WHAT IS BEING ASKED:
Your answer must be exactly the lines from the one containing "hobby project: @runcfg" through the end of the material, both ends included, without pictures.

++++++++++

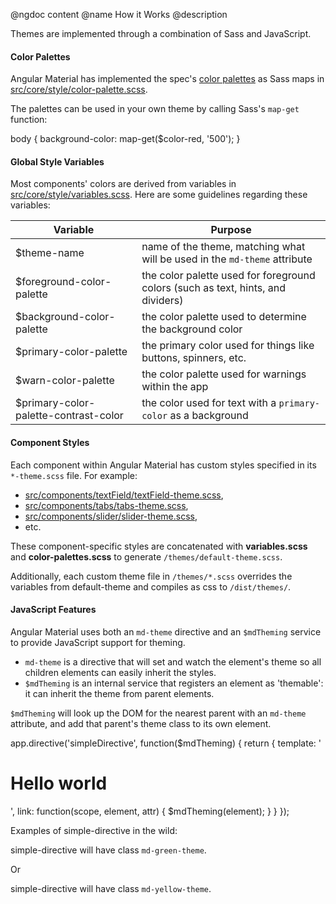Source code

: @ngdoc content
@name How it Works
@description

Themes are implemented through a combination of Sass and JavaScript.

#### Color Palettes

Angular Material has implemented the spec's [color palettes](http://www.google.com/design/spec/style/color.html#color-ui-color-palette) as Sass maps in [src/core/style/color-palette.scss](https://github.com/angular/material/blob/master/src/core/style/color-palette.scss). 

The palettes can be used in your own theme by calling Sass's `map-get` function:

<hljs lang="css">
body {
	background-color: map-get($color-red, '500');
}
</hljs>

#### Global Style Variables

Most components' colors are derived from variables in [src/core/style/variables.scss](https://github.com/angular/material/blob/master/src/core/style/variables.scss). Here are some guidelines regarding these variables:

| Variable | Purpose |
|--------|--------|
| $theme-name | name of the theme, matching what will be used in the `md-theme` attribute |
| $foreground-color-palette | the color palette used for foreground colors (such as text, hints, and dividers) |
| $background-color-palette | the color palette used to determine the background color |
| $primary-color-palette | the primary color used for things like buttons, spinners, etc. |
| $warn-color-palette | the color palette used for warnings within the app |
| $primary-color-palette-contrast-color | the color used for text with a `primary-color` as a background |

#### Component Styles

Each component within Angular Material has custom styles specified in its `*-theme.scss` file. For example: 

- [src/components/textField/textField-theme.scss](https://github.com/angular/material/blob/master/src/components/textField/textField-theme.scss),
- [src/components/tabs/tabs-theme.scss](https://github.com/angular/material/blob/master/src/components/tabs/tabs-theme.scss),
- [src/components/slider/slider-theme.scss](https://github.com/angular/material/blob/master/src/components/slider/slider-theme.scss),
- etc.

These component-specific styles are concatenated with **variables.scss** and **color-palettes.scss** to generate `/themes/default-theme.scss`.

Additionally, each custom theme file in `/themes/*.scss` overrides the variables from default-theme and compiles as css to `/dist/themes/`.

#### JavaScript Features

Angular Material uses both an `md-theme` directive and an `$mdTheming` service to provide JavaScript support for theming.

- `md-theme` is a directive that will set and watch the element's theme so all children elements can easily inherit the styles.
- `$mdTheming` is an internal service that registers an element as 'themable': it can inherit the theme from parent elements.

`$mdTheming` will look up the DOM for the nearest parent with an `md-theme` attribute, and add that parent's theme class to its own element.

<hljs lang="js">
app.directive('simpleDirective', function($mdTheming) {
  return {
    template: '<h1>Hello world</h1>',
    link: function(scope, element, attr) {
      $mdTheming(element);
    }
  }
});
</hljs>

Examples of simple-directive in the wild:

<hljs lang="html">
<div md-theme="green">
  <simple-directive></simple-directive>
</div>
</hljs>

simple-directive will have class `md-green-theme`.

Or

<hljs lang="html">
<div md-theme="green">
  <simple-directive md-theme="yellow"></simple-directive>
</div>
</hljs>

simple-directive will have class `md-yellow-theme`.

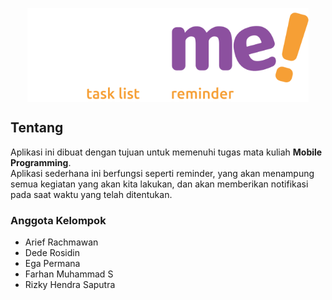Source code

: <p align="center" style="display:flex; flex-direction:column; justify-content:center; align-items:center;">
    <img src="Alarme_assets\splash-logo.svg" alt="Alarme Logo" height="150px">
</p>

## Tentang 
Aplikasi ini dibuat dengan tujuan untuk memenuhi tugas mata kuliah **Mobile Programming**.  
Aplikasi sederhana ini berfungsi seperti reminder, yang akan menampung semua kegiatan yang akan kita lakukan, dan akan memberikan notifikasi pada saat waktu yang telah ditentukan.

### Anggota Kelompok
- Arief Rachmawan
- Dede Rosidin
- Ega Permana
- Farhan Muhammad S
- Rizky Hendra Saputra 
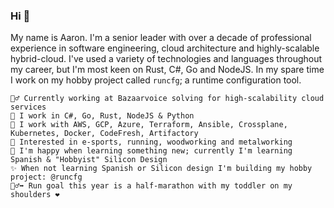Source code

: ### Hi 👋

My name is Aaron. I'm a senior leader with over a decade of professional experience in software engineering, cloud architecture and highly-scalable hybrid-cloud. I've used a variety of technologies and languages throughout my career, but I'm most keen on Rust, C#, Go and NodeJS. In my spare time I work on my hobby project called `runcfg`; a runtime configuration tool.

    👷‍♂️ Currently working at Bazaarvoice solving for high-scalability cloud services
    🔧 I work in C#, Go, Rust, NodeJS & Python
    🧰 I work with AWS, GCP, Azure, Terraform, Ansible, Crossplane, Kubernetes, Docker, CodeFresh, Artifactory
    🏅 Interested in e-sports, running, woodworking and metalworking
    💬 I'm happy when learning something new; currently I'm learning Spanish & "Hobbyist" Silicon Design
    ✨ When not learning Spanish or Silicon design I'm building my hobby project: @runcfg
    🏃‍♂️‍➡️ Run goal this year is a half-marathon with my toddler on my shoulders ❤️
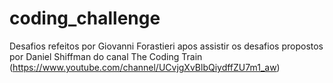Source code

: # coding_challenge

Desafios refeitos por Giovanni Forastieri apos assistir os desafios propostos por Daniel Shiffman do canal The Coding Train (https://www.youtube.com/channel/UCvjgXvBlbQiydffZU7m1_aw)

++++++++++

RESULT:
    ✨ When not learning Spanish or Silicon design I'm building my hobby project: @runcfg
    🏃‍♂️‍➡️ Run goal this year is a half-marathon with my toddler on my shoulders ❤️
Source code

: # coding_challenge

Desafios refeitos por Giovanni Forastieri apos assistir os desafios propostos por Daniel Shiffman do canal The Coding Train (https://www.youtube.com/channel/UCvjgXvBlbQiydffZU7m1_aw)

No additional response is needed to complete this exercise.